→ Task requirements:
Report each line of the records below that holds the word "have".

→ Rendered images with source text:
※

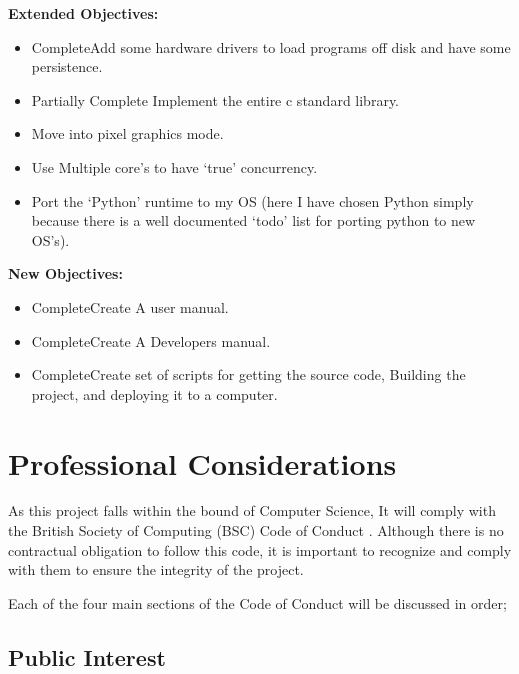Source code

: \documentclass[a4paper]{report}
\begin{document}
\textbf {Extended Objectives:}


\begin{itemize}
\item \lbrack Complete\rbrack Add some hardware drivers to load programs off disk and have some persistence.
\item \lbrack Partially Complete \rbrack Implement the entire c standard library.
\item Move into pixel graphics mode.
\item Use Multiple core's to have `true' concurrency.
\item Port the `Python' runtime to my OS (here I have chosen Python simply because there is a well documented `todo' list for porting python to new OS's).
\end{itemize}

\textbf {New Objectives:}


\begin{itemize}
\item \lbrack Complete\rbrack Create A user manual.
\item \lbrack Complete\rbrack Create A Developers manual.
\item \lbrack Complete\rbrack Create set of scripts for getting the source code, Building the project, and deploying it to a computer.
\end{itemize}















\chapter{Professional Considerations}

As this project falls within the bound of Computer Science, It will comply with the British Society of Computing (BSC) Code of Conduct \cite{CoC}. Although there is no contractual obligation to follow this code, it is important to recognize and comply with them to ensure the integrity of the project.

Each of the four main sections of the Code of Conduct will be discussed in order;

\section{Public Interest}
\end{document}
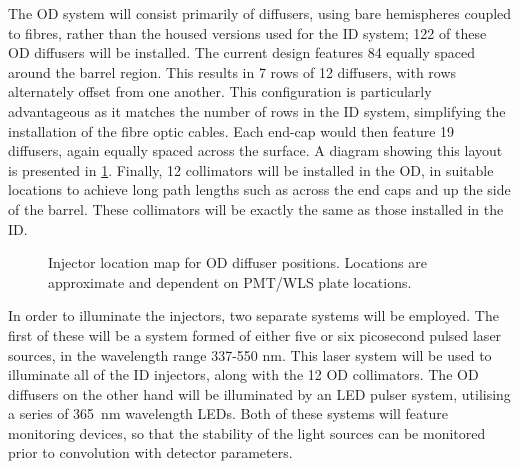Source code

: \documentclass[a4paper,11pt]{article}
\begin{document}
The OD system will consist primarily of diffusers, using bare hemispheres coupled to fibres, rather than the housed versions used for the ID system; 122 of these OD diffusers will be installed. The current design features 84 equally spaced around the barrel region. This results in 7 rows of 12 diffusers, with rows alternately offset from one another. This configuration is particularly advantageous as it matches the number of rows in the ID system, simplifying the installation of the fibre optic cables. Each end-cap would then feature 19 diffusers, again equally spaced across the surface. A diagram showing this layout is presented in \cref{fig:ODdiffmap}. Finally, 12 collimators will be installed in the OD, in suitable locations to achieve long path lengths such as across the end caps and up the side of the barrel. These collimators will be exactly the same as those installed in the ID.

\begin{figure}[h!]
\centering
{}
\caption{Injector location map for OD diffuser positions. Locations are approximate and dependent on PMT/WLS plate locations.}\label{fig:ODdiffmap}
\end{figure}

In order to illuminate the injectors, two separate systems will be employed. The first of these will be a system formed of either five or six picosecond pulsed laser sources, in the wavelength range 337-550 nm. This laser system will be used to illuminate all of the ID injectors, along with the 12 OD collimators. The OD diffusers on the other hand will be illuminated by an LED pulser system, utilising a series of 365~nm wavelength LEDs. Both of these systems will feature monitoring devices, so that the stability of the light sources can be monitored prior to convolution with detector parameters.
\end{document}

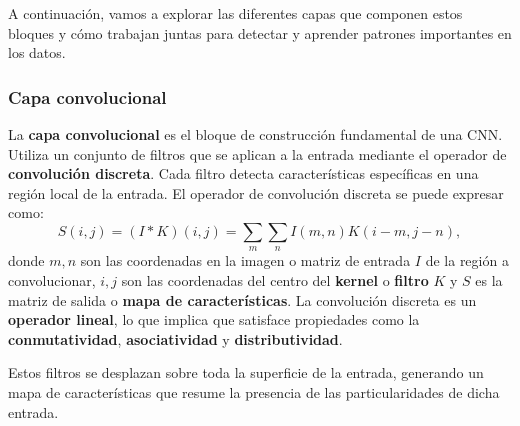 A continuación, vamos a explorar las diferentes capas que componen estos bloques y cómo trabajan juntas para detectar y aprender patrones importantes en los datos.

\subsubsection{Capa convolucional}

La \textbf{capa convolucional} es el bloque de construcción fundamental de una CNN. Utiliza un conjunto de filtros que se aplican a la entrada mediante el operador de \textbf{convolución discreta}. Cada filtro detecta características específicas en una región local de la entrada. El operador de convolución discreta se puede expresar como:
\begin{equation}
	S(i, j) = (I \ast K)(i, j) = \sum_m \sum_n I(m, n) K(i-m, j-n),
\end{equation}
donde $m,n$ son las coordenadas en la imagen o matriz de entrada \(I\) de la región a convolucionar, $i,j$ son las coordenadas del centro del \textbf{kernel} o \textbf{filtro} \(K\) y \(S\) es la matriz de salida o \textbf{mapa de características}. La convolución discreta es un \textbf{operador lineal}, lo que implica que satisface propiedades como la \textbf{conmutatividad}, \textbf{asociatividad} y \textbf{distributividad}.

Estos filtros se desplazan sobre toda la superficie de la entrada, generando un mapa de características que resume la presencia de las particularidades de dicha entrada.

※

→ Task answer:
\item \lbrack Complete\rbrack Add some hardware drivers to load programs off disk and have some persistence.
\item Use Multiple core's to have `true' concurrency.
\item Port the `Python' runtime to my OS (here I have chosen Python simply because there is a well documented `todo' list for porting python to new OS's).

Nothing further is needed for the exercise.